• REQUIRED WORK
Output exactly the span of lines beginning with the one that holds "- **Important**: The" and ending with the last line of the data below.

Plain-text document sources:
---

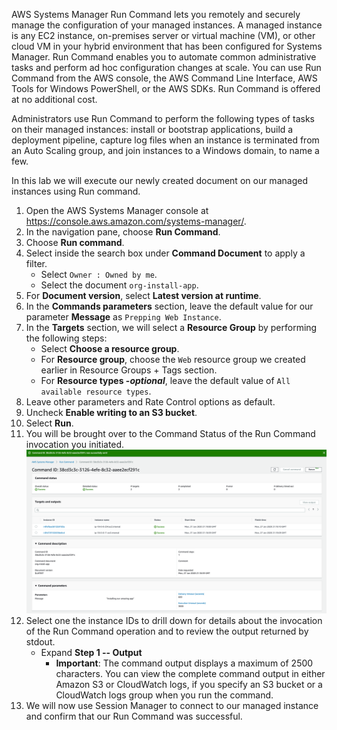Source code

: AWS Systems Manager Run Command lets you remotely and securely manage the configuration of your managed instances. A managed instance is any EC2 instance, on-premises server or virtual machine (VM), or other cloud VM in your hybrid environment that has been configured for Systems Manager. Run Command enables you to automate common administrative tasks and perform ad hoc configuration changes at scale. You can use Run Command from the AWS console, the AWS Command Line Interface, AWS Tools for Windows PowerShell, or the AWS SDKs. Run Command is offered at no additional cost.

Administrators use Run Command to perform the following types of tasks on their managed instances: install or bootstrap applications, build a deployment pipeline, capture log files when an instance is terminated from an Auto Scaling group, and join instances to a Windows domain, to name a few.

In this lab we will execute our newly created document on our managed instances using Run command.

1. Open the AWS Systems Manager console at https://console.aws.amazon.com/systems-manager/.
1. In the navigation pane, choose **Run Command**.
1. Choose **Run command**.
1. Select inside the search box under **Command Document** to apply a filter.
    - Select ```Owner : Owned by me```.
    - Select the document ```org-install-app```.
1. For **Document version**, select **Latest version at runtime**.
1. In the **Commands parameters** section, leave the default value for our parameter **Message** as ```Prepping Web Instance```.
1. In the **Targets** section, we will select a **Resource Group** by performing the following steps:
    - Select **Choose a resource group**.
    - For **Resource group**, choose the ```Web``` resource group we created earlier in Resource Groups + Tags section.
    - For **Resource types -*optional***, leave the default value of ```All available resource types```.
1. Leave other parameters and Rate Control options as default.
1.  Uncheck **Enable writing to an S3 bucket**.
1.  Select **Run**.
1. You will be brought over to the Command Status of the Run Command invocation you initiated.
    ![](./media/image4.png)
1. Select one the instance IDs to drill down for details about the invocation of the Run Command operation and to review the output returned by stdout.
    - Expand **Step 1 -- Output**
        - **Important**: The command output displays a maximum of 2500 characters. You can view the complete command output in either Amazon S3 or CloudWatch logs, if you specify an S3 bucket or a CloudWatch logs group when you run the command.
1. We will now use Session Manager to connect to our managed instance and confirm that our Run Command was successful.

---

• RESULT OF THIS TASK
        - **Important**: The command output displays a maximum of 2500 characters. You can view the complete command output in either Amazon S3 or CloudWatch logs, if you specify an S3 bucket or a CloudWatch logs group when you run the command.
1. We will now use Session Manager to connect to our managed instance and confirm that our Run Command was successful.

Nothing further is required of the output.